The algorithm uses the histogram-based approach to assess the density. The concatenation trick – which combines discretized continuous attributes and categorical attributes into a new variable – is used to determine the joint density distribution. In combination with recursive discretization this captures complex relationships between attributes and avoids discretization error. A pruning heuristic as well as exponentially increasing weights and arity are employed to speed up the analysis.

The user is advised to first try the standard HighDimMode setting ("NO") for low-dimensional datasets. If the algorithm returns the warning that the given fraction of anomalies was already reached in first iteration, this is probably due to the curse of dimensionality.
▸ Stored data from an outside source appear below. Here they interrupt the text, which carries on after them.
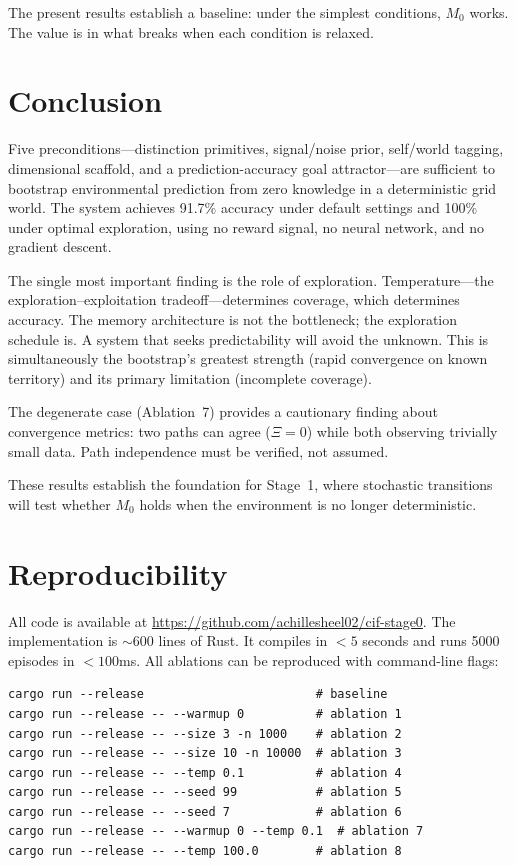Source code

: \documentclass[11pt,a4paper]{article}
\begin{document}
The present results establish a baseline: under the simplest conditions, $M_0$ works. The value is in what breaks when each condition is relaxed.

\section{Conclusion}

Five preconditions---distinction primitives, signal/noise prior, self/world tagging, dimensional scaffold, and a prediction-accuracy goal attractor---are sufficient to bootstrap environmental prediction from zero knowledge in a deterministic grid world. The system achieves 91.7\% accuracy under default settings and 100\% under optimal exploration, using no reward signal, no neural network, and no gradient descent.

The single most important finding is the role of exploration. Temperature---the exploration--exploitation tradeoff---determines coverage, which determines accuracy. The memory architecture is not the bottleneck; the exploration schedule is. A system that seeks predictability will avoid the unknown. This is simultaneously the bootstrap's greatest strength (rapid convergence on known territory) and its primary limitation (incomplete coverage).

The degenerate case (Ablation~7) provides a cautionary finding about convergence metrics: two paths can agree ($\Xi = 0$) while both observing trivially small data. Path independence must be verified, not assumed.

These results establish the foundation for Stage~1, where stochastic transitions will test whether $M_0$ holds when the environment is no longer deterministic.

\section*{Reproducibility}

All code is available at \url{https://github.com/achillesheel02/cif-stage0}. The implementation is ${\sim}600$ lines of Rust. It compiles in $<5$ seconds and runs 5000 episodes in $<100$ms. All ablations can be reproduced with command-line flags:

\begin{lstlisting}
cargo run --release                        # baseline
cargo run --release -- --warmup 0          # ablation 1
cargo run --release -- --size 3 -n 1000    # ablation 2
cargo run --release -- --size 10 -n 10000  # ablation 3
cargo run --release -- --temp 0.1          # ablation 4
cargo run --release -- --seed 99           # ablation 5
cargo run --release -- --seed 7            # ablation 6
cargo run --release -- --warmup 0 --temp 0.1  # ablation 7
cargo run --release -- --temp 100.0        # ablation 8
\end{lstlisting}
\end{document}
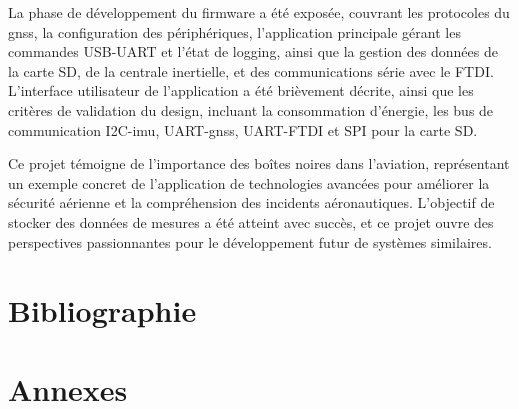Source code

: \documentclass[12pt,a4paper,twoside]{article}
\begin{document}
La phase de développement du firmware a été exposée, couvrant les protocoles du \gls{gnss}, la configuration des périphériques, l'application principale gérant les commandes USB-UART et l'état de logging, ainsi que la gestion des données de la carte SD, de la centrale inertielle, et des communications série avec le \gls{FTDI}. L'interface utilisateur de l'application a été brièvement décrite, ainsi que les critères de validation du design, incluant la consommation d'énergie, les bus de communication I2C-\gls{imu}, UART-\gls{gnss}, UART-\gls{FTDI} et SPI pour la carte SD.

Ce projet témoigne de l'importance des boîtes noires dans l'aviation,  représentant un exemple concret de l'application de technologies avancées pour améliorer la sécurité aérienne et la compréhension des incidents aéronautiques. L'objectif de stocker des données de mesures a été atteint avec succès, et ce projet ouvre des perspectives passionnantes pour le développement futur de systèmes similaires.

\newpage
\nocite{*}
\section{Bibliographie}
 



\clearpage
\section{Annexes}
\end{document}
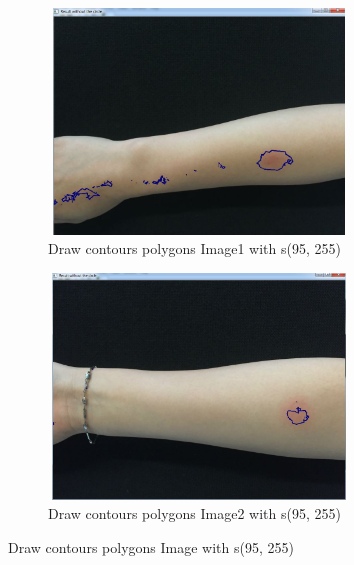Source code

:  \begin{figure}[!h]
\centering
\begin{subfigure}{.5\textwidth}
  \centering
  \includegraphics[width=8cm,height=6cm]{img/4}
  \caption{Draw contours polygons Image1 with s(95, 255)}
  \label{fig:sub1}
\end{subfigure}%
\begin{subfigure}{.5\textwidth}
  \centering
  \includegraphics[width=8cm,height=6cm]{img/2}
  \caption{Draw contours polygons Image2 with s(95, 255)}
  \label{fig:sub2}
\end{subfigure}
\caption{Draw contours polygons Image with s(95, 255)}
\label{fig:test}
\end{figure}


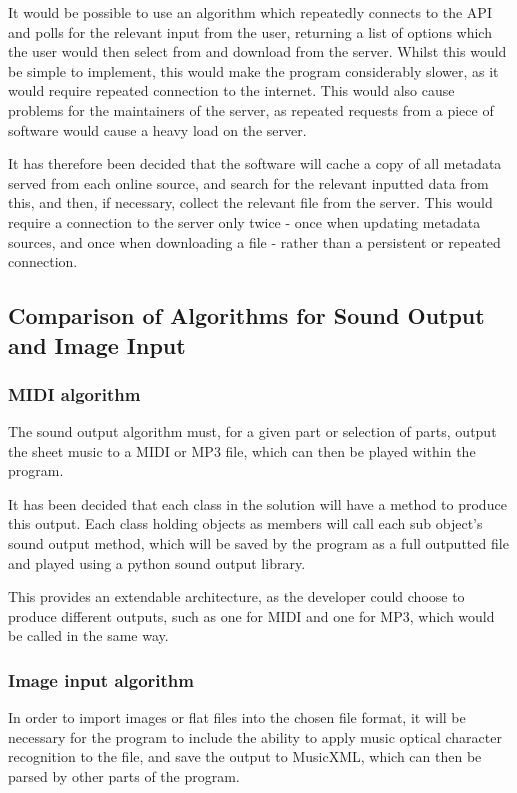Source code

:It would be possible to use an algorithm which repeatedly connects to the API and polls for the relevant input from the user, returning a list of options which the user would then select from and download from the server. Whilst this would be simple to implement, this would make the program considerably slower, as it would require repeated connection to the internet. This would also cause problems for the maintainers of the server, as repeated requests from a piece of software would cause a heavy load on the server.

It has therefore been decided that the software will cache a copy of all metadata served from each online source, and search for the relevant inputted data from this, and then, if necessary, collect the relevant file from the server. This would require a connection to the server only twice - once when updating metadata sources, and once when downloading a file - rather than a persistent or repeated connection.

\subsection{Comparison of Algorithms for Sound Output and Image Input}
\subsubsection{MIDI algorithm}
The sound output algorithm must, for a given part or selection of parts, output the sheet music to a MIDI or MP3 file, which can then be played within the program. 

It has been decided that each class in the solution will have a method to produce this output. Each class holding objects as members will call each sub object's sound output method, which will be saved by the program as a full outputted file and played using a python sound output library.

This provides an extendable architecture, as the developer could choose to produce different outputs, such as one for MIDI and one for MP3, which would be called in the same way.
\subsubsection{Image input algorithm}
In order to import images or flat files into the chosen file format, it will be necessary for the program to include the ability to apply music optical character recognition to the file, and save the output to MusicXML, which can then be parsed by other parts of the program. 

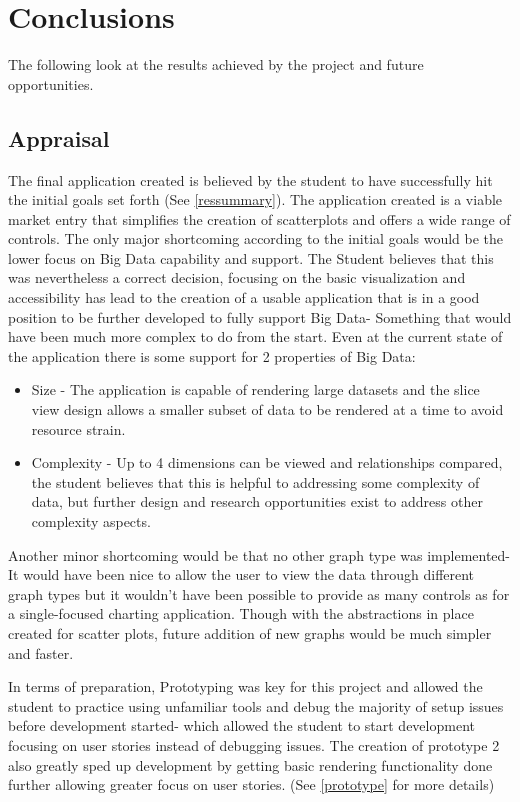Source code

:\section{Conclusions}
The following look at the results achieved by the project and future opportunities.

\subsection{Appraisal}
The final application created is believed by the student to have successfully hit the initial goals set forth (See \ref{ressummary}). The application created is a viable market entry that simplifies the creation of scatterplots and offers a wide range of controls. The only major shortcoming according to the initial goals would be the lower focus on Big Data capability and support. The Student believes that this was nevertheless a correct decision, focusing on the basic visualization and accessibility has lead to the creation of a usable application that is in a good position to be further developed to fully support Big Data- Something that would have been much more complex to do from the start. Even at the current state of the application there is some support for 2 properties \cite[]{6612229} of Big Data:
\begin{itemize}
    \item Size - The application is capable of rendering large datasets and the slice view design allows a smaller subset of data to be rendered at a time to avoid resource strain.
    \item Complexity -  Up to 4 dimensions can be viewed and relationships compared, the student believes that this is helpful to addressing some complexity of data, but further design and research opportunities exist to address other complexity aspects. \cite[]{6612229}
\end{itemize}

Another minor shortcoming would be that no other graph type was implemented- It would have been nice to allow the user to view the data through different graph types but it wouldn't have been possible to provide as many controls as for a single-focused charting application. Though with the abstractions in place created for scatter plots, future addition of new graphs would be much simpler and faster.

In terms of preparation, Prototyping was key for this project and allowed the student to practice using unfamiliar tools and debug the majority of setup issues before development started- which allowed the student to start development focusing on user stories instead of debugging issues. The creation of prototype 2 also greatly sped up development by getting basic rendering functionality done further allowing greater focus on user stories. (See \ref{prototype} for more details)

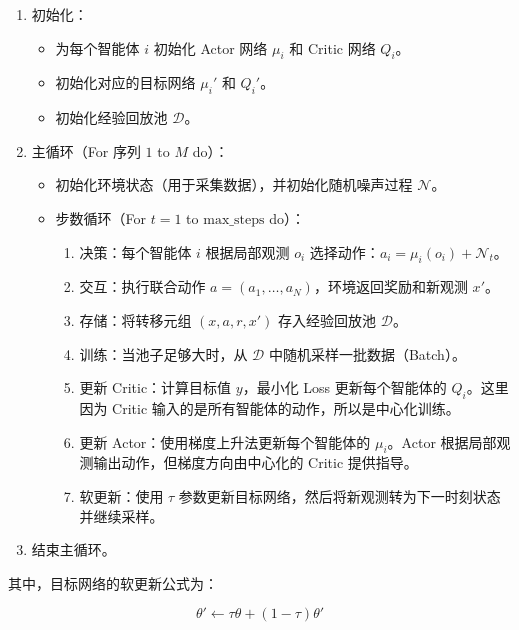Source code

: \begin{enumerate}
\def\labelenumi{\arabic{enumi}.}
\tightlist
\item
  初始化：

  \begin{itemize}
  \tightlist
  \item
    为每个智能体 \(i\) 初始化 Actor 网络 \(\mu_i\) 和 Critic 网络 \(Q_i\)。
  \item
    初始化对应的目标网络 \(\mu_i'\) 和 \(Q_i'\)。
  \item
    初始化经验回放池 \(\mathcal{D}\)。
  \end{itemize}
\item
  主循环（For 序列 \(1\) to \(M\) do）：

  \begin{itemize}
  \tightlist
  \item
    初始化环境状态（用于采集数据），并初始化随机噪声过程 \(\mathcal{N}\)。
  \item
    步数循环（For \(t=1\) to \(\mathrm{max\_steps}\) do）：

    \begin{enumerate}
    \def\labelenumii{\arabic{enumii}.}
    \tightlist
    \item
      决策：每个智能体 \(i\) 根据局部观测 \(o_i\) 选择动作：\(a_i=\mu_i(o_i)+\mathcal{N}_t\)。
    \item
      交互：执行联合动作 \(a=(a_1,\ldots,a_N)\)，环境返回奖励和新观测 \(x'\)。
    \item
      存储：将转移元组 \((x,a,r,x')\) 存入经验回放池 \(\mathcal{D}\)。
    \item
      训练：当池子足够大时，从 \(\mathcal{D}\) 中随机采样一批数据（Batch）。
    \item
      更新 Critic：计算目标值 \(y\)，最小化 Loss 更新每个智能体的 \(Q_i\)。这里因为 Critic 输入的是所有智能体的动作，所以是中心化训练。
    \item
      更新 Actor：使用梯度上升法更新每个智能体的 \(\mu_i\)。Actor 根据局部观测输出动作，但梯度方向由中心化的 Critic 提供指导。
    \item
      软更新：使用 \(\tau\) 参数更新目标网络，然后将新观测转为下一时刻状态并继续采样。
    \end{enumerate}
  \end{itemize}
\item
  结束主循环。
\end{enumerate}

其中，目标网络的软更新公式为：

\[
\theta'
\leftarrow
\tau\theta+(1-\tau)\theta'
\]

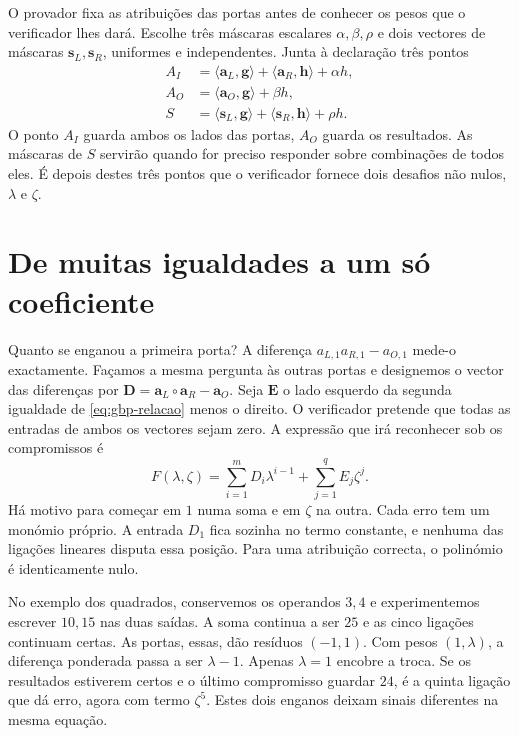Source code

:O provador fixa as atribuições das portas antes de conhecer os pesos
que o verificador lhes dará. Escolhe três máscaras escalares
\(\alpha,\beta,\rho\) e dois vectores de máscaras
\(\boldsymbol s_L,\boldsymbol s_R\), uniformes e independentes.
Junta à declaração três pontos
\[
 \begin{aligned}
 A_I&=\langle\boldsymbol a_L,\boldsymbol g\rangle+
       \langle\boldsymbol a_R,\boldsymbol h\rangle+\alpha h,\\
 A_O&=\langle\boldsymbol a_O,\boldsymbol g\rangle+\beta h,\\
 S&=\langle\boldsymbol s_L,\boldsymbol g\rangle+
       \langle\boldsymbol s_R,\boldsymbol h\rangle+\rho h .
 \end{aligned}
\]
O ponto \(A_I\) guarda ambos os lados das portas, \(A_O\) guarda os
resultados. As máscaras de \(S\) servirão quando for preciso responder
sobre combinações de todos eles. É depois destes três pontos que o
verificador fornece dois desafios não nulos, \(\lambda\) e \(\zeta\).

\section{De muitas igualdades a um só coeficiente}
\label{sec:gbp-coeficiente}

Quanto se enganou a primeira porta? A diferença
\(a_{L,1}a_{R,1}-a_{O,1}\) mede-o exactamente. Façamos a mesma pergunta
às outras portas e designemos o vector das diferenças por
\(\boldsymbol D=\boldsymbol a_L\circ\boldsymbol a_R-\boldsymbol a_O\).
Seja \(\boldsymbol E\) o lado esquerdo da segunda igualdade de
\eqref{eq:gbp-relacao} menos o direito. O verificador pretende que
todas as entradas de ambos os vectores sejam zero. A expressão que irá
reconhecer sob os compromissos é
\begin{equation}
  F(\lambda,\zeta)=
  \sum_{i=1}^{m}D_i\lambda^{i-1}
  +\sum_{j=1}^{q}E_j\zeta^j .
 \label{eq:gbp-residuos}
\end{equation}
Há motivo para começar em \(1\) numa soma e em \(\zeta\) na outra.
Cada erro tem um monómio próprio. A entrada \(D_1\) fica sozinha no
termo constante, e nenhuma das ligações lineares disputa essa posição.
Para uma atribuição correcta, o polinómio é identicamente nulo.

No exemplo dos quadrados, conservemos os operandos \(3,4\) e
experimentemos escrever \(10,15\) nas duas saídas. A soma continua a
ser \(25\) e as cinco ligações continuam certas. As portas, essas,
dão resíduos \((-1,1)\). Com pesos \((1,\lambda)\), a diferença
ponderada passa a ser \(\lambda-1\). Apenas \(\lambda=1\) encobre a
troca. Se os resultados estiverem certos e o último compromisso guardar
\(24\), é a quinta ligação que dá erro, agora com termo \(\zeta^5\).
Estes dois enganos deixam sinais diferentes na mesma equação.


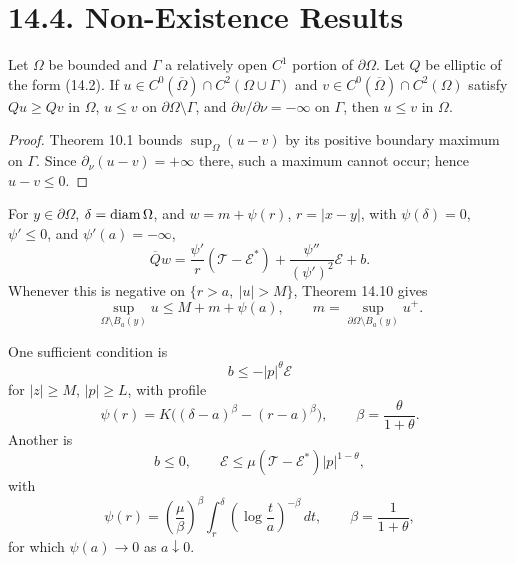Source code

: \section*{14.4. Non-Existence Results}

\begin{theorem}
\label{gt14-boundary-gradient-14-10}
Let $\Omega$ be bounded and $\Gamma$ a relatively open $C^1$ portion of
$\partial\Omega$. Let $Q$ be elliptic of the form (14.2). If
$u\in C^0(\overline\Omega)\cap C^2(\Omega\cup\Gamma)$ and
$v\in C^0(\overline\Omega)\cap C^2(\Omega)$ satisfy
$Qu\geq Qv$ in $\Omega$, $u\leq v$ on
$\partial\Omega\setminus\Gamma$, and
$\partial v/\partial\nu=-\infty$ on $\Gamma$, then $u\leq v$ in $\Omega$.
\end{theorem}
\begin{proof}
\sketch Theorem 10.1 bounds $\sup_\Omega(u-v)$ by its positive boundary
maximum on $\Gamma$. Since
$\partial_\nu(u-v)=+\infty$ there, such a maximum cannot occur; hence
$u-v\leq0$.
\end{proof}

For $y\in\partial\Omega$, $\delta=\diam\Omega$, and
$w=m+\psi(r)$, $r=|x-y|$, with
$\psi(\delta)=0$, $\psi'\leq0$, and $\psi'(a)=-\infty$,
\begin{equation}
\overline Qw
=\frac{\psi'}r(\mathcal T-\mathcal E^*)
+\frac{\psi''}{(\psi')^2}\mathcal E+b.
\tag{14.62}
\end{equation}
Whenever this is negative on $\{r>a,\ |u|>M\}$, Theorem 14.10 gives
\begin{equation}
\sup_{\Omega\setminus B_a(y)}u\leq M+m+\psi(a),
\qquad
m=\sup_{\partial\Omega\setminus B_a(y)}u^+.
\tag{14.63}
\end{equation}

One sufficient condition is
\begin{equation}
b\leq-|p|^\theta\mathcal E
\tag{14.64}
\end{equation}
for $|z|\geq M$, $|p|\geq L$, with profile
\begin{equation}
\psi(r)=K\bigl((\delta-a)^\beta-(r-a)^\beta\bigr),
\qquad \beta=\frac{\theta}{1+\theta}.
\tag{14.65}
\end{equation}
Another is
\begin{equation}
b\leq0,\qquad
\mathcal E\leq\mu(\mathcal T-\mathcal E^*)|p|^{1-\theta},
\tag{14.66}
\end{equation}
with
\begin{equation}
\psi(r)=\left(\frac\mu\beta\right)^\beta
\int_r^\delta\left(\log\frac ta\right)^{-\beta}\,dt,
\qquad \beta=\frac1{1+\theta},
\tag{14.67}
\end{equation}
for which $\psi(a)\to0$ as $a\downarrow0$.

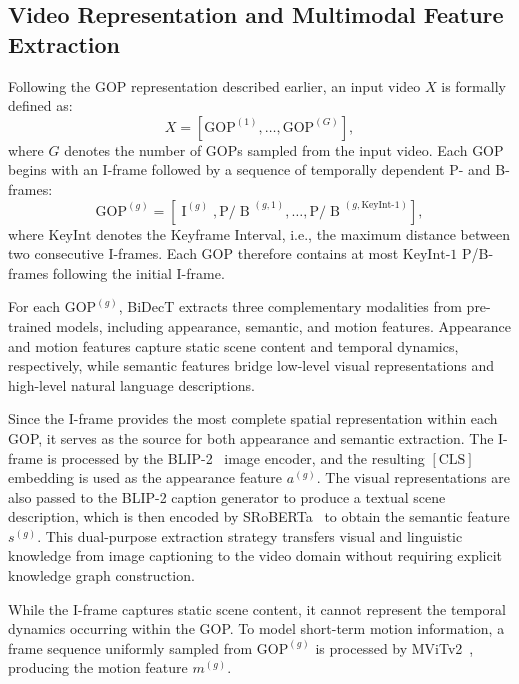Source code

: \subsection{Video Representation and Multimodal Feature Extraction}
\label{subsec:subsec_42_extraction}
Following the GOP representation described earlier, an input video $X$ is formally defined as:
\begin{equation}
X=\left[{\mathrm{GOP}}^{\left(1\right)},\ldots,{\mathrm{GOP}}^{\left(G\right)}\right],
\end{equation}
where $G$ denotes the number of GOPs sampled from the input video. Each GOP begins with an I-frame followed by a sequence of temporally dependent P- and B-frames:
\begin{equation}
{\mathrm{GOP}}^{\left(g\right)}=\left[\mathrm{\operatorname{I}}^{\left(g\right)},{\mathrm{P/\operatorname{B}}}^{\left(g,1\right)},\ldots,{\mathrm{P/\operatorname{B}}}^{\left(g,\mathrm{KeyInt}\texttt{-}1\right)}\right],
\end{equation}
where $\mathrm{KeyInt}$ denotes the Keyframe Interval, i.e., the maximum distance between two consecutive I-frames. Each GOP therefore contains at most $\mathrm{KeyInt}\texttt{-}1$ P/B-frames following the initial I-frame.

For each ${\mathrm{GOP}}^{\left(g\right)}$, BiDecT extracts three complementary modalities from pre-trained models, including appearance, semantic, and motion features. Appearance and motion features capture static scene content and temporal dynamics, respectively, while semantic features bridge low-level visual representations and high-level natural language descriptions.

Since the I-frame provides the most complete spatial representation within each GOP, it serves as the source for both appearance and semantic extraction. The I-frame is processed by the BLIP-2~\cite{liBLIP2BootstrappingLanguageImage2023} image encoder, and the resulting $\mathrm{[CLS]}$ embedding is used as the appearance feature $a^{\left(g\right)}$. The visual representations are also passed to the BLIP-2 caption generator to produce a textual scene description, which is then encoded by SRoBERTa~\cite{reimersSentenceBERTSentenceEmbeddings2019} to obtain the semantic feature $s^{\left(g\right)}$. This dual-purpose extraction strategy transfers visual and linguistic knowledge from image captioning to the video domain without requiring explicit knowledge graph construction.

While the I-frame captures static scene content, it cannot represent the temporal dynamics occurring within the GOP. To model short-term motion information, a frame sequence uniformly sampled from ${\mathrm{GOP}}^{\left(g\right)}$ is processed by MViTv2~\cite{liMViTv2ImprovedMultiscale2022}, producing the motion feature $m^{\left(g\right)}$.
The user should consequently re-run the analysis with a HighDimMode setting for higher-dimensional datasets (first "CA", then "IN"). Note that the "IN" setting does not guarantee that unique attribute value combinations are identified as anomalies. See below for more information on the HighDimMode options.

Usage

SECODA(
  datset,
  BinningMethod = "EW",
  HighDimMode = "NO",
  MinimumNumberOfIterations = 7,
  MaximumNumberOfIterations = 99999,
  StartHeuristicsAfterIteration = 10,
  FractionOfCasesToRetain = 0.2,
  InitialArity = 2,
  TestMode = "Normal"
)

Arguments

datset

The dataset that is being analyzed for anomalies. Datset should be a data.frame. SECODA treats numeric and categorical data differently. Before running SECODA() make sure that the data types are declared correctly. Numeric data should be 'integer' or 'numeric', whereas categorical data should be 'factor', 'logical' or 'character'.

BinningMethod

The method used for unsupervised discretization.

  • "EW" for equiwidth (equal interval) binning.

  • "ED" for equidepth (equal frequency) binning.

HighDimMode

The approach to deal with low- or high-dimensionality. This setting may be changed when SECODA displays a warning message that there may be too many variables in the set, which is triggered if the algorithm already reached the convergence criterion after 1 iteration.

  • "NO" is the normal (standard) mode. This mode is able to detect all four types of anomalies. It guarantees that all unique attribute value combinations are identified as anomalies in the most efficient way, but assumes there are not too many attributes (i.e. is vulnerable to the curse of dimensionality).

  • "CA" mode conducts the first iteration only with categorical attributes. This mode generally is able to analyze a larger number of attributes than NO (normal) mode and still guarantees that all unique attribute value combinations are identified as anomalies. However, it runs somewhat less efficient than NO mode. Also, the CA mode gives categorical attributes a somewhat higher weight (which can be compensated partially by increasing the MinimumNumberOfIterations if time performance is not an issue). The CA mode assumes there are sufficient continuous attributes (that can be ignored in the first iteration) and that the joint categorical attributes do not yield too many unique combinations (i.e. constellations) in the first iterations. As such, it is still vulnerable to the curse of dimensionality.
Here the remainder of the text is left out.